National Writing Project

NWP Summer Writing Events Advance Local Work

By: NWP Staff
Publication: The Voice, Vol. 11, No. 1
Date: 2006

Summary: An array of national programs gives sites the opportunity to support their teacher-consultants in writing for broader audiences and disseminating new knowledge throughout the National Writing Project's network of sites—and beyond.

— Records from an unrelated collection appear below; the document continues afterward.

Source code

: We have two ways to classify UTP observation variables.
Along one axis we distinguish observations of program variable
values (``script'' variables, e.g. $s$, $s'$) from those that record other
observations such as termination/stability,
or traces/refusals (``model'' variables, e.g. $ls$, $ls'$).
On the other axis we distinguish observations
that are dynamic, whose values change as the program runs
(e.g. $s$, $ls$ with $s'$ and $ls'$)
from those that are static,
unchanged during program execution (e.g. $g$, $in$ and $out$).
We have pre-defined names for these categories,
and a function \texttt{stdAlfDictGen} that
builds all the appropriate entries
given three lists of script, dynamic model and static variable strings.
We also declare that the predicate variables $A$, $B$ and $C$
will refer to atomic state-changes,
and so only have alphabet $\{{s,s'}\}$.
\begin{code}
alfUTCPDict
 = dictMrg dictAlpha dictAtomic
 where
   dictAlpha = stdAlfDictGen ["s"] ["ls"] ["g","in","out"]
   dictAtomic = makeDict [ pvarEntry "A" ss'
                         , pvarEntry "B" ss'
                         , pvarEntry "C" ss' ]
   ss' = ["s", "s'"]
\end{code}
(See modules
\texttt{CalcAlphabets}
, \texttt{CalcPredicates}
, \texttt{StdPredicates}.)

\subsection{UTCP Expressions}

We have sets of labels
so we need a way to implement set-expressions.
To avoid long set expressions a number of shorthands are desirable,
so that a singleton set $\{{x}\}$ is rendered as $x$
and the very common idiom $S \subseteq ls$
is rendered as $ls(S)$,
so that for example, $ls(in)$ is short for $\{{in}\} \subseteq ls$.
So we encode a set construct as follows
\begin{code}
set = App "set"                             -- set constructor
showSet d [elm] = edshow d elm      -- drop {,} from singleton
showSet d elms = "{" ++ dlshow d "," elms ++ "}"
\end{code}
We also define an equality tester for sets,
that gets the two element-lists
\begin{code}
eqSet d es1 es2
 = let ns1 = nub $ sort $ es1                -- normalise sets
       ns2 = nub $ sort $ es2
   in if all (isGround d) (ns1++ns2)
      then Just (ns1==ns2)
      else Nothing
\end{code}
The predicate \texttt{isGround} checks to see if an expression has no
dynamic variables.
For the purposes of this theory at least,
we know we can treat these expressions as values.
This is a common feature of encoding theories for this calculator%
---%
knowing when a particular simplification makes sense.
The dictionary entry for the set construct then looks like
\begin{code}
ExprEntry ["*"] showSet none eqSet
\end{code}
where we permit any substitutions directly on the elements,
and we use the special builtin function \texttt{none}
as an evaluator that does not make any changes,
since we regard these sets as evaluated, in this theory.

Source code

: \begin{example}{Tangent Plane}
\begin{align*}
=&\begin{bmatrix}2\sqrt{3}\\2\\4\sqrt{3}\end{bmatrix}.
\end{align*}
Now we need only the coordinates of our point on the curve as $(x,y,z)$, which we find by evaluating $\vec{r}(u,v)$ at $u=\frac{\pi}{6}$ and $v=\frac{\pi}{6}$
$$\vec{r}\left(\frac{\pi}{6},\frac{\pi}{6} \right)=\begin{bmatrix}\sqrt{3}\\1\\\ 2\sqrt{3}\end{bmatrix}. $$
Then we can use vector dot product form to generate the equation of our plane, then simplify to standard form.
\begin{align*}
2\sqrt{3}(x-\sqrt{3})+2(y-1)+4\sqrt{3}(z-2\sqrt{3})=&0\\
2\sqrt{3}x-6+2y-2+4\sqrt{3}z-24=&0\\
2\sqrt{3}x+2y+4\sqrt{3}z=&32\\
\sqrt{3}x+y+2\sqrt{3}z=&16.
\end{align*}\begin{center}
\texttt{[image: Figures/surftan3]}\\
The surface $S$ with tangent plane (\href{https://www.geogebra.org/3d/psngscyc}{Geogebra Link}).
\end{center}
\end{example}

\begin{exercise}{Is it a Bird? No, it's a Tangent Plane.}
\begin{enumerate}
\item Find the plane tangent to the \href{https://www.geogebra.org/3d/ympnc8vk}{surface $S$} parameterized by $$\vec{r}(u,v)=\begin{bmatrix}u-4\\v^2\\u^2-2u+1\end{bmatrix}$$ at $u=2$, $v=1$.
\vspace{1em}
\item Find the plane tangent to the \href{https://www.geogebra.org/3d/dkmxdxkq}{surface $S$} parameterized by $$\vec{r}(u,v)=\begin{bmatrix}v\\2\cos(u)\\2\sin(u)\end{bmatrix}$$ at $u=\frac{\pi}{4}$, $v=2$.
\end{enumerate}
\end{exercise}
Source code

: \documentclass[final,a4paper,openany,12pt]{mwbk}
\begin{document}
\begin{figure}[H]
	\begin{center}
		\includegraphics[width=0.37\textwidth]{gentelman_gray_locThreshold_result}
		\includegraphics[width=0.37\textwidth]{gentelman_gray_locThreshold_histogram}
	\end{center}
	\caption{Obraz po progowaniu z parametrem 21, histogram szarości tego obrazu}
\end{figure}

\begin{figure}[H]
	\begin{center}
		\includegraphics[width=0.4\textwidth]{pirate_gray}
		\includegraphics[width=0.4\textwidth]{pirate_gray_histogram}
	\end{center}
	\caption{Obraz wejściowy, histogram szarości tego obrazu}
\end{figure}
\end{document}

This summer teachers from writing project sites across the country will gather to mutually inform and inspire each other—and of course to write—at a variety of retreats. These events are part of the array of national programs created to advance sites' local work to improve the teaching and learning of writing in schools. The retreats give sites the opportunity to encourage their teacher-consultants in writing for broader audiences and disseminating new knowledge throughout NWP's network of sites—and beyond.

Here are a few examples.

Professional Writing Retreats A and B

The most long-standing of this set of programs, the Professional Writing Retreats grew out of efforts by sites in NWP's Project Outreach to support participating teacher-consultants preparing articles about their experiences for national publication. After the model was piloted through Project Outreach sites, the Professional Writing Retreats were opened to all sites that wanted to support their local teacher-consultants in preparing pieces for national audiences. Today the model is the same: in the Professional Writing Retreats teacher-writers have access to coaching and feedback in a community of fellow writers as they transform their ideas into first drafts and then into manuscripts ready for publication.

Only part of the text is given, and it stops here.